Avec un nouveau président, un protocole d’accord avec l’Éthiopie, et l’élection de Donald Trump aux États-Unis, ce territoire de 175.000 km², situé sur la mer Rouge, espère progresser dans son objectif de devenir le 194e État de la planète.
Abdirahman Mohamed Abdullahi, surnommé "Irro"
, a été élu sixième président du Somaliland, selon des résultats proclamés mardi. Ancien ambassadeur en URSS dans les années 1980, il promet une approche diplomatique plus modérée pour sortir son pays de l'isolement politique et économique. Accords stratégiques en suspens
Le président sortant, Muse Bihi, avait signé en janvier un protocole d’accord avec l’Éthiopie, offrant 20 kilomètres de côtes en location à Addis-Abeba en échange d’une reconnaissance formelle. Cependant, ce texte, jamais rendu public, a suscité une vive controverse.
La Somalie, qui considère le Somaliland comme faisant partie intégrante de son territoire, a dénoncé une violation de sa souveraineté, provoquant une escalade diplomatique et militaire avec l’Éthiopie.
Le candidat Irro, avant son élection, déclarait: "Nous sommes ouverts à toute coopération avec l'Éthiopie, mais nous n'avons pas vu ce protocole.
" Omar Mahmood, analyste à l’International Crisis Group, estime que le nouveau gouvernement adoptera une approche plus prudente pour évaluer cet accord. Une opportunité américaine
L’arrivée de Donald Trump à la présidence américaine alimente également les espoirs. Si Trump n’a jamais évoqué le Somaliland, sa reconnaissance figure dans le "Projet 2025"
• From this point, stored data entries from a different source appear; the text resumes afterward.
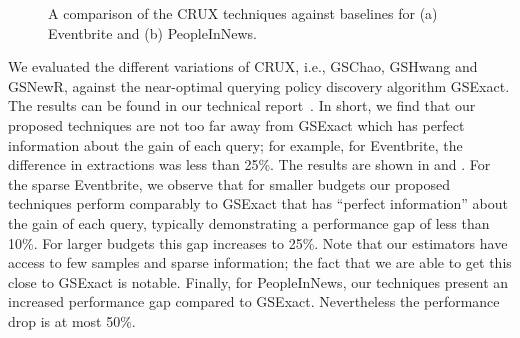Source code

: \begin{figure}
\begin{center}
\end{center}
\vspace{-15pt}
\caption{A comparison of the CRUX techniques against baselines for (a) Eventbrite and (b) PeopleInNews.}
\label{fig:resultsextr1}
\vspace{-5pt}
\end{figure}

We evaluated the different variations of CRUX, i.e., GSChao, GSHwang and GSNewR, 
against the near-optimal querying policy discovery algorithm GSExact. 
\ifpaper
The results can be found in our technical report~\cite{cruxsup}. In short, we
find that our proposed techniques are not too far away from 
GSExact which has perfect information about the gain of each query;
for example, for Eventbrite, the difference in extractions was less than 25\%.
\fi
\iftr
The results are shown in  and . For the sparse Eventbrite, we observe that for smaller budgets our proposed techniques perform comparably to GSExact that has ``perfect information'' about the gain of each query, typically demonstrating a performance gap of less than 10\%. For larger budgets this gap increases to 25\%. Note that our estimators have access to few samples and sparse information; the fact that we are able to get this close to GSExact is notable. Finally, for PeopleInNews, our techniques present an increased performance gap compared to GSExact. Nevertheless the performance drop is at most 50\%.

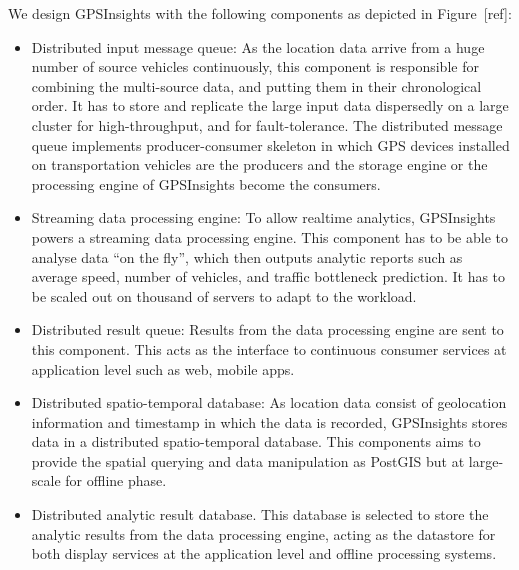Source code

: \documentclass{acm_proc_article-sp}
\begin{document}

We design GPSInsights with the following components as depicted  in Figure~[ref]:

\begin{itemize}
\item 	Distributed input message queue: As the location data arrive from a huge number of source vehicles continuously, this component is responsible for combining the multi-source data, and putting them in their chronological order. It has to store and replicate the large input data dispersedly on a large cluster for high-throughput, and for fault-tolerance. The distributed message queue implements producer-consumer skeleton in which GPS devices installed on transportation vehicles are the producers and the storage engine or the processing engine of GPSInsights become the consumers.

\item  Streaming data processing engine: To allow realtime analytics, GPSInsights powers a streaming data processing engine. This component has to be able to analyse data ``on the fly'', which then outputs analytic reports such as average speed, number of vehicles, and traffic bottleneck prediction. It has to be scaled out on thousand of servers to adapt to the workload.

\item  Distributed result queue: Results from the data processing engine are sent to this component. This acts as the interface to continuous consumer services at application level such as web, mobile apps. 

\item  Distributed spatio-temporal database: As location data consist of geolocation information and timestamp in which the data is recorded, GPSInsights stores data in a distributed spatio-temporal database. This components aims to provide the spatial querying and data manipulation as PostGIS but at large-scale for offline phase. 

\item  Distributed analytic result database. This database is selected to store the analytic results from the data processing engine, acting as the datastore for both display services at the application level and offline processing systems. 

\end{itemize}
\end{document}
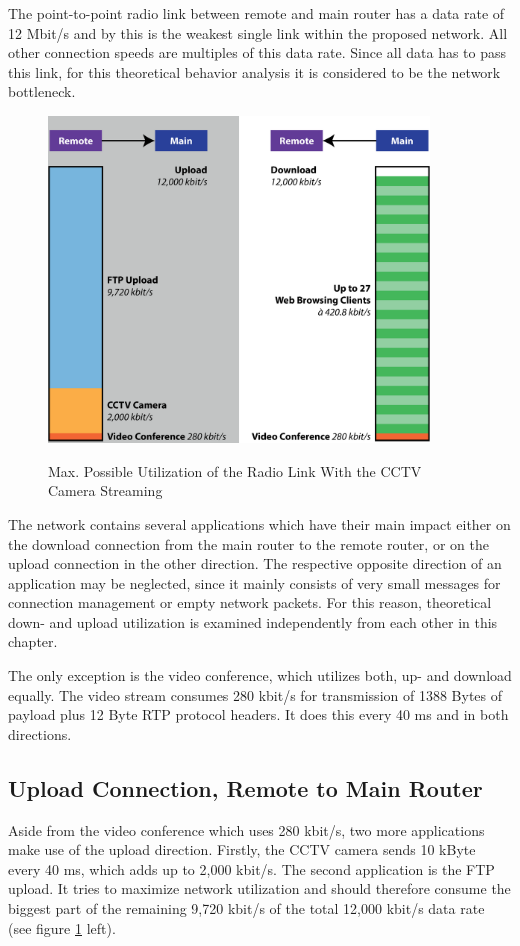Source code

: \documentclass[a4paper,10pt]{book}\usepackage{graphicx}
\begin{document}
The point-to-point radio link between remote and main router has a data rate of 12 Mbit/s and by this is the weakest single link within the proposed network. All other connection speeds are multiples of this data rate. Since all data has to pass this link, for this theoretical behavior analysis it is considered to be the network bottleneck.
\begin{figure}[!ht]
  \centering
    \includegraphics[width=0.9\textwidth]{graphics-01.eps}
    \label{fig:radio_link_theory_on}
    \caption{Max. Possible Utilization of the Radio Link With the CCTV Camera Streaming}
\end{figure}

The network contains several applications which have their main impact either on the download connection from the main router to the remote router, or on the upload connection in the other direction. The respective opposite direction of an application may be neglected, since it mainly consists of very small messages for connection management or empty network packets. For this reason, theoretical down- and upload utilization is examined independently from each other in this chapter. 

The only exception is the video conference, which utilizes both, up- and download equally. The video stream consumes 280 kbit/s for transmission of 1388 Bytes of payload plus 12 Byte RTP protocol headers. It does this every 40 ms and in both directions.

\subsection{Upload Connection, Remote to Main Router}
Aside from the video conference which uses 280 kbit/s, two more applications make use of the upload direction. Firstly, the CCTV camera sends 10 kByte every 40 ms, which adds up to 2,000 kbit/s. The second application is the FTP upload. It tries to maximize network utilization and should therefore consume the biggest part of the remaining 9,720 kbit/s of the total 12,000 kbit/s data rate (see figure \ref{fig:radio_link_theory_on} left).
\end{document}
, feuille de route élaborée par la Heritage Foundation. Ce think tank conservateur voit dans le Somaliland un atout stratégique face à l’influence croissante de la Chine dans la région. Situé à l’entrée du détroit de Bab-el-Mandeb, ce territoire constitue une alternative à Djibouti, où Pékin a établi sa seule base militaire à l’étranger.
Le Somaliland entretient par ailleurs des relations privilégiées avec Taïwan et bénéficie du soutien des Émirats arabes unis, qui gèrent le port de Berbera via la société DP World.
Défis intérieurs
Malgré ces atouts, des défis subsistent. Depuis août 2023, une partie du territoire est tombée aux mains d’une milice pro-Mogadiscio après des combats violents. Pour Guleid Ahmed Jama, analyste politique, "régler les problèmes intérieurs renforcera le standing international du Somaliland"
. "La reconnaissance est un processus, ce n’est pas un travail ponctuel"
, ajoute-t-il. Omar Mahmood abonde dans ce sens: "Le statu quo ne perdurera pas. Ce qui est incertain, c’est jusqu’où ce changement ira."
Alors que la communauté internationale reste prudente, le Somaliland continue de bâtir son argumentaire pour devenir un État reconnu sur la scène mondiale.